EXERCISE GOAL:
Gather each line of the entries below that includes "English".
[RECORDS PROVIDED]
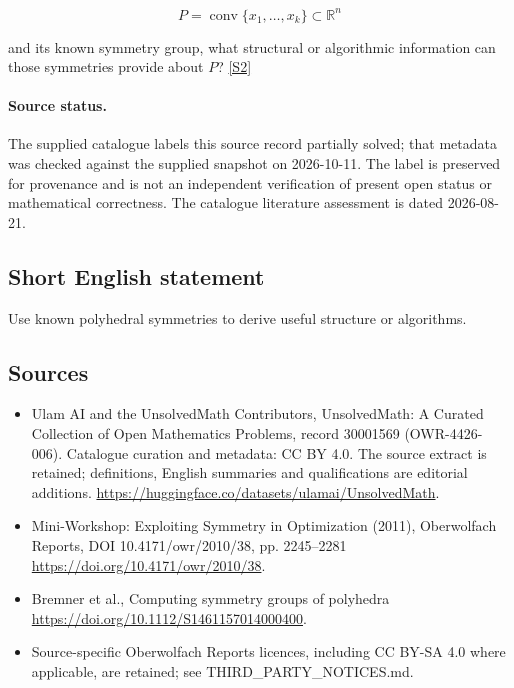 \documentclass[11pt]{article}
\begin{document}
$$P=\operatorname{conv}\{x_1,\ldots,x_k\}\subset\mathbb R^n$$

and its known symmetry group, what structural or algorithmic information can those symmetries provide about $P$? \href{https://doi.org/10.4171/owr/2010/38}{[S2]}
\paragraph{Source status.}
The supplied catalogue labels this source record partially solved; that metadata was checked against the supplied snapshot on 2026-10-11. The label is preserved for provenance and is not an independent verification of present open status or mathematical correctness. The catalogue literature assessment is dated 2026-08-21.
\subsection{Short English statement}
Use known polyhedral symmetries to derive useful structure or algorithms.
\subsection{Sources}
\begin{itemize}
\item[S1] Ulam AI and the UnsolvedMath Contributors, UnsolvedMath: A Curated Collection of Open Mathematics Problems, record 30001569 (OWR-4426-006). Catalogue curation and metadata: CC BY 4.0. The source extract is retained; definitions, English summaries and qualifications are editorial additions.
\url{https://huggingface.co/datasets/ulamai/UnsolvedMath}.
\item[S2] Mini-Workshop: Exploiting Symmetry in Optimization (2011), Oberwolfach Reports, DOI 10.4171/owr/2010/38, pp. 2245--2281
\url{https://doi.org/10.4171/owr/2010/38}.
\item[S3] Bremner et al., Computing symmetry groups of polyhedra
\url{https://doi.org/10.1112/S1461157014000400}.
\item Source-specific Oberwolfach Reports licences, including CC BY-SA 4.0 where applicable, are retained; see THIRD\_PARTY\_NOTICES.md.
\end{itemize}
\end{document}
[/RECORDS PROVIDED]
[RECORDS PROVIDED]
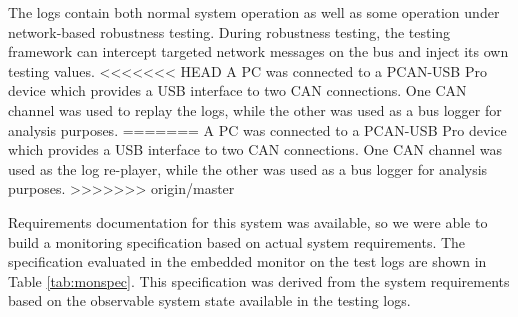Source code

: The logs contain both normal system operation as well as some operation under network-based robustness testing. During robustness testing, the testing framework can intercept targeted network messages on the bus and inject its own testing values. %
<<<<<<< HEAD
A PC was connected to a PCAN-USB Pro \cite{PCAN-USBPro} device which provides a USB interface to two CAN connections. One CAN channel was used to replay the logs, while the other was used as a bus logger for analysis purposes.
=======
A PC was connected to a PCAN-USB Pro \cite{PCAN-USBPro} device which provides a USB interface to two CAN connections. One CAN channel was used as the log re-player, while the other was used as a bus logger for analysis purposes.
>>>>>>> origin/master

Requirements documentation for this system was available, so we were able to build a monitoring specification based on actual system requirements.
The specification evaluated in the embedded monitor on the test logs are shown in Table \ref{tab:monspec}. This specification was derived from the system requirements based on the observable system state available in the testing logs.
[/RECORDS PROVIDED]
[RECORDS PROVIDED]
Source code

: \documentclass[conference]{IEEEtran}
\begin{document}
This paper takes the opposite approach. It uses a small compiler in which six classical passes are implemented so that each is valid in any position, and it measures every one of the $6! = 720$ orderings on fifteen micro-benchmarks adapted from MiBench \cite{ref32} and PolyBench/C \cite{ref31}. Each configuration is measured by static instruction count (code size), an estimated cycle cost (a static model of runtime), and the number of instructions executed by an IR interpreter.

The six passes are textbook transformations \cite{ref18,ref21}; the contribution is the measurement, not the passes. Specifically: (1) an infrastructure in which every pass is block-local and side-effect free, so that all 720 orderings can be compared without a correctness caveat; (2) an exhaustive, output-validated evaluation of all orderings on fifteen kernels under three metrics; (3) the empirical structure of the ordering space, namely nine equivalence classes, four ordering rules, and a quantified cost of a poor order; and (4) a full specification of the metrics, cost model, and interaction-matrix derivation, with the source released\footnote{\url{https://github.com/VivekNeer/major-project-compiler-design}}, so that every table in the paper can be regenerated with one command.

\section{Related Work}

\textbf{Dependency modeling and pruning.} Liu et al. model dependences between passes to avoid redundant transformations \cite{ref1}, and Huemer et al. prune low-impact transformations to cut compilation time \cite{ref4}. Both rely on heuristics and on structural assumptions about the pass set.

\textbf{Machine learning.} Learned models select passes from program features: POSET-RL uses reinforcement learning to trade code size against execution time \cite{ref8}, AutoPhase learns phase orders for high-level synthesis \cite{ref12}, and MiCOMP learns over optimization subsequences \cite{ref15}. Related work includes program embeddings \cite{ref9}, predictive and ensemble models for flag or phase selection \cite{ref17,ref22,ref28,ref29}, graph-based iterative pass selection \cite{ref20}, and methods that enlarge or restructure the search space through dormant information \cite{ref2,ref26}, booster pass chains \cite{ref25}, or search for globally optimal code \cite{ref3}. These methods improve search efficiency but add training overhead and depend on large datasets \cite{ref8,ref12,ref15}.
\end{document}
[/RECORDS PROVIDED]
FINAL ANSWER:
\subsection{Short English statement}
\item[S1] Ulam AI and the UnsolvedMath Contributors, UnsolvedMath: A Curated Collection of Open Mathematics Problems, record 30001569 (OWR-4426-006). Catalogue curation and metadata: CC BY 4.0. The source extract is retained; definitions, English summaries and qualifications are editorial additions.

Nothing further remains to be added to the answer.